Wednesday, October 5, 2011

October 2, 2011, 16th Sunday after Pentecost

October 2, 2011, 16th Sunday After Pentecost
The Rev. Doug Hale
Isaiah 5:1-7; Matthew 21:33-46


Isaiah sang a song for his beloved's vineyard and Jesus told a parable about those who tended a vineyard. While I don't think I'll try to sing you a song today, let me tell you about my new yard.

Our new house has an amazing garden. There are blackberry vines, apple trees, peach trees and cherry trees. You would expect that it would yield a variety of fruits, but other than the very productive blackberries, the apples were inedible and the peaches and cherries bore nothing.

Clearly, those who tended this garden in the past were not concerned that it bear fruit. The trees have gone without pruning. It is as if it had been allowed to go wild and fallow. On the other hand, I am sure it has received plenty of Oregon rain.

So judge with me. What should be done? This garden needs a new tenant who will help it bear fruit. In the many places I have lived, I have always tried to work with what the yard already has in place, trying to help it look it's best.

This yard is the most challenging I have ever faced. It is the only one that ever had fruit trees, and I don't know if I know enough to judge what are the right steps to take for the path to fruitfulness.

I know it will take some drastic pruning in some cases and some dormant spray. And then I will have to wait and see if they will bear worthy fruit or not.

Unfortunately, I already know that a peach tree and an apple tree will have to be dug up and cast out, for I judge that they are already dead.

In time, I hope to see a restored yard that is pleasant in appearance, and keeps me busy during the summer gathering in it's fruits.
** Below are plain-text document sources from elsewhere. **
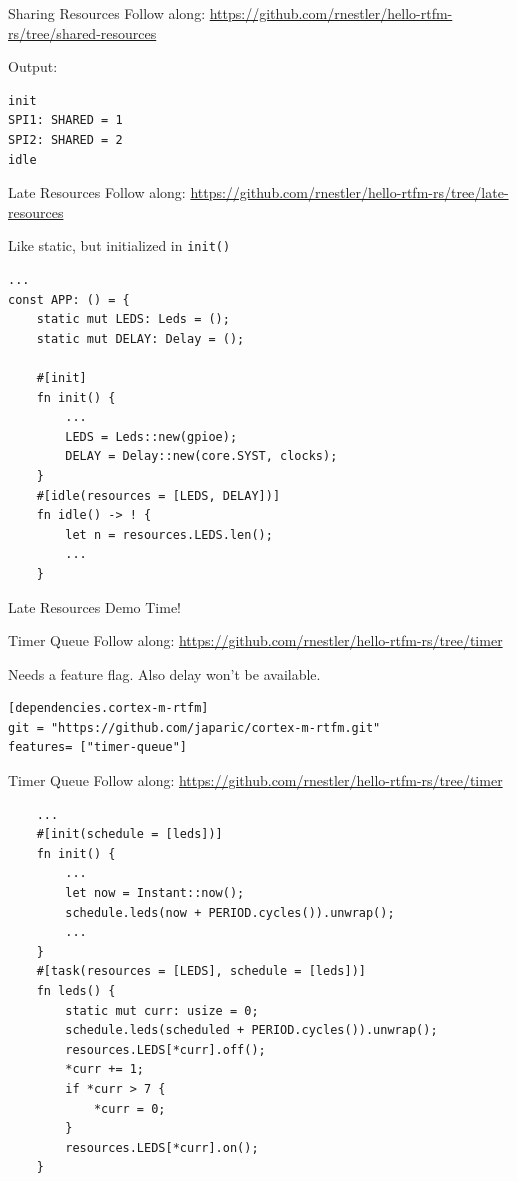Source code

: \documentclass[aspectratio=1610,14pt,t]{beamer}
\begin{document}
\begin{frame}[fragile]{Sharing Resources}
  \small{Follow along: \url{https://github.com/rnestler/hello-rtfm-rs/tree/shared-resources}}

  Output:
  \begin{verbatim}
init
SPI1: SHARED = 1
SPI2: SHARED = 2
idle
  \end{verbatim}
\end{frame}

\begin{frame}[fragile]{Late Resources}
  \small{Follow along: \url{https://github.com/rnestler/hello-rtfm-rs/tree/late-resources}}

  Like static, but initialized in \texttt{init()}

  \begin{verbatim}
...
const APP: () = {
    static mut LEDS: Leds = ();
    static mut DELAY: Delay = ();

    #[init]
    fn init() {
        ...
        LEDS = Leds::new(gpioe);
        DELAY = Delay::new(core.SYST, clocks);
    }
    #[idle(resources = [LEDS, DELAY])]
    fn idle() -> ! {
        let n = resources.LEDS.len();
        ...
    }
  \end{verbatim}
\end{frame}

\begin{frame}[c,fragile]{Late Resources}
  Demo Time!
\end{frame}

\begin{frame}[fragile]{Timer Queue}
  \small{Follow along: \url{https://github.com/rnestler/hello-rtfm-rs/tree/timer}}

  Needs a feature flag. Also delay won't be available.

  \begin{verbatim}
[dependencies.cortex-m-rtfm]
git = "https://github.com/japaric/cortex-m-rtfm.git"
features= ["timer-queue"]
  \end{verbatim}
\end{frame}

\begin{frame}[fragile]{Timer Queue}
  \small{Follow along: \url{https://github.com/rnestler/hello-rtfm-rs/tree/timer}}

  \begin{verbatim}
    ...
    #[init(schedule = [leds])]
    fn init() {
        ...
        let now = Instant::now();
        schedule.leds(now + PERIOD.cycles()).unwrap();
        ...
    }
    #[task(resources = [LEDS], schedule = [leds])]
    fn leds() {
        static mut curr: usize = 0;
        schedule.leds(scheduled + PERIOD.cycles()).unwrap();
        resources.LEDS[*curr].off();
        *curr += 1;
        if *curr > 7 {
            *curr = 0;
        }
        resources.LEDS[*curr].on();
    }
  \end{verbatim}
\end{frame}
\end{document}
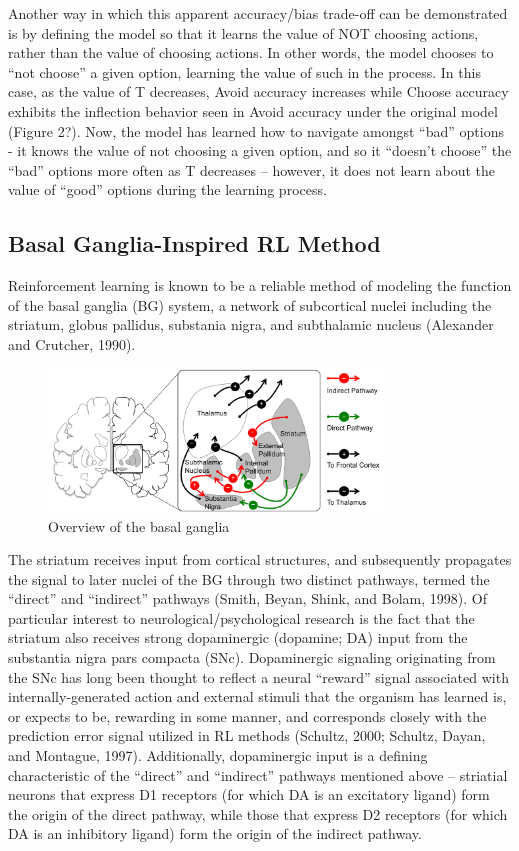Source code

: \documentclass[10pt,letterpaper]{article}
\begin{document}
Another way in which this apparent accuracy/bias trade-off can be demonstrated is by defining the model so that it learns the value of NOT choosing actions, rather than the value of choosing actions. In other words, the model chooses to ``not choose'' a given option, learning the value of such in the process. In this case, as the value of T decreases, Avoid accuracy increases while Choose accuracy exhibits the inflection behavior seen in Avoid accuracy under the original model (Figure 2?). Now, the model has learned how to navigate amongst “bad” options - it knows the value of not choosing a given option, and so it “doesn’t choose” the “bad” options more often as T  decreases – however, it does not learn about the value of “good” options during the learning process.

\subsection{Basal Ganglia-Inspired RL Method}

Reinforcement learning is known to be a reliable method of modeling the function of the basal ganglia (BG) system, a network of subcortical nuclei including the striatum, globus pallidus, substania nigra, and subthalamic nucleus (Alexander and Crutcher, 1990).

\begin{figure}[ht]
	\begin{center}
		\includegraphics[width=3.5in]{basal-ganglia.png}
	\end{center}
	\caption{Overview of the basal ganglia} 
	\label{pss}
\end{figure}

The striatum receives input from cortical structures, and subsequently propagates the signal to later nuclei of the BG through two distinct pathways, termed the ``direct'' and ``indirect'' pathways (Smith, Beyan, Shink, and Bolam, 1998). Of particular interest to neurological/psychological research is the fact that the striatum also receives strong dopaminergic (dopamine; DA) input from the substantia nigra pars compacta (SNc). Dopaminergic signaling originating from the SNc has long been thought to reflect a neural “reward” signal associated with internally-generated action and external stimuli that the organism has learned is, or expects to be, rewarding in some manner, and corresponds closely with the prediction error signal utilized in RL methods (Schultz, 2000; Schultz, Dayan, and Montague, 1997). Additionally, dopaminergic input is a defining characteristic of the “direct” and “indirect” pathways mentioned above – striatial neurons that express D1 receptors (for which DA is an excitatory ligand) form the origin of the direct pathway, while those that express D2 receptors (for which DA is an inhibitory ligand) form the origin of the indirect pathway.
\end{document}
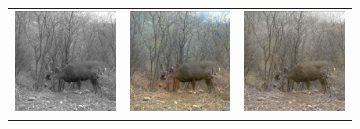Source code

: \documentclass[a4paper,11pt, DIV=12]{scrartcl}
\begin{document}
\begin{figure}[ht]
\begin{subfigure}{0.63\textwidth}
\begin{tabularx}{1\textwidth}{>{\centering\arraybackslash}X >{\centering\arraybackslash}X >{\centering\arraybackslash}X}
         \includegraphics{58ac0e4c-23d2-11e8-a6a3-ec086b02610b_real.png} & \includegraphics{58ac0e4c-23d2-11e8-a6a3-ec086b02610b_cycle_gan.png} & \includegraphics{58ac0e4c-23d2-11e8-a6a3-ec086b02610b_cut.png} \\

\end{tabularx}
\end{subfigure}
\end{figure}
\end{document}
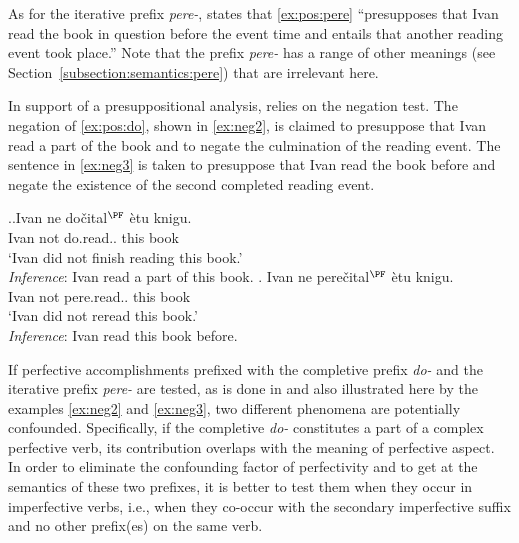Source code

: As for the iterative prefix \textit{pere-}, \citet[145]{Kagan:book} states that \ref{ex:pos:pere} ``presupposes that Ivan read the book in question before the event time and entails that another reading event took place.'' Note that the prefix \textit{pere-} has a range of other meanings (see Section~\ref{subsection:semantics:pere}) that are irrelevant here.

In support of a presuppositional analysis, \citet{Kagan:book} relies on the negation test. The negation of \ref{ex:pos:do}, shown in \ref{ex:neg2}, is claimed to presuppose that Ivan read a part of the book and to negate the culmination of the reading event. The sentence in \ref{ex:neg3} is taken to presuppose that Ivan read the book before and negate the existence of the second completed reading event.

\ex.\ag.\label{ex:neg2}Ivan ne do\v{c}ital$^{\PF}$ \`{e}tu knigu.\\
Ivan not do.read.. this book\\
\trans `Ivan did not finish reading this book.'\\
\textit{Inference}: Ivan read a part of this book.
\bg. \label{ex:neg3}Ivan ne pere\v{c}ital$^{\PF}$ \`{e}tu knigu.\\
Ivan not pere.read.. this book\\
\trans `Ivan did not reread this book.'\\
\textit{Inference}: Ivan read this book before.

If perfective accomplishments prefixed with the completive prefix \textit{do-} and the iterative prefix \textit{pere-} are tested, as is done in \citealt{Kagan:book} and also illustrated here by the examples \ref{ex:neg2} and \ref{ex:neg3}, two different phenomena are potentially confounded. Specifically, if the completive \textit{do-} constitutes a part of a complex perfective verb, its contribution overlaps with the meaning of perfective aspect. In order to eliminate the confounding factor of perfectivity and to get at the semantics of these two prefixes, it is better to test them when they occur in imperfective verbs, i.e., when they co-occur with the secondary imperfective suffix and no other prefix(es) on the same verb.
Being the recipient of the gardener's pruning saw may not be a pleasant experience. At the time that it happens, do the trees really know the difference between the branches cut off by a gardener's judicious cuts and branches snapped off in a storm? The shock to the tree is one thing when yearly pruning removes small amounts of the tree is one thing. But what is it like for a tree to have half of its branches removed because it has gone out of control and it is not producing worthy fruit?

What is it like for us when difficulties come in our lives and large portions of who we are are torn away from us? It can be deeply painful. And how do we understand it? Is it simply the vicissitudes of life? Is it God's punishment? Is it the judicious discipline of our Lord? Whatever it is, it hurts all the same.

How shall we respond to what has happened to us whatever the cause or reason? Shall we be angry? Depressed? Shall reject the idea of God's judgment? Or what?

Let me tell you about what else is in my yard that I do know something about. There are five rose bushes of varying conditions. None of them had been cared for recently. The aphids where having a hay-day, when we moved in. Four of them seemed fairly healthy with a lot of growth, but they had not been properly pruned and they had very few if any blooms.

By the driveway is an old rose. It looked like it had been through a war. There were very few branches and fewer leaves. And yet, when we moved in, it had two large beautiful white with red blooms. I was amazed that it could actually bloom at all.

I did a bit of judicious pruning and applied systemic fertilizer and insecticide. Then I waited to see what would happen.

One has produced amazing clusters of small pink blooms. This rose will do well. But three of the healthiest looking roses have yet to bloom again, but they have put a lot of energy into more branches and leaves. This winter, I will need to do some drastic pruning and then wait and see if they will respond.

Then there is the old rose by the driveway. It began to put out new growth. On closer inspection I realized that in that new growth were five new buds...amazing! One of them began to open yesterday. Clearly, this rose knows that it's purpose in life is to produce flowers.

The purpose of life is what really matters. What was the purpose that Isaiah's beloved gave to the vineyard? To produce fruit! What purpose did Jesus' landowner give the tenants? To produce fruit!

God gave to the fruit trees the purpose in life to produce fruit for eating and for the roses to produce blooms of beauty.

God has given purpose to our lives as well. Jesus speaks of people producing the fruits of the kingdom. Isaiah tells us that God wants our lives to be ones of justice and righteousness. God wants our lives to produce to satisfy the hungry hearts and care for those who suffer. God has planted us for this purpose.

God has applied to our lives a myriad of blessings to help us grow. God has pruned us so that we might be better focused upon what we are here to do.

Remember in those times in your life, when it is so painful, what your purpose is life is. Take a lesson from the old rose. Produce the fruit God has asked of you to produce,no matter your condition at the time.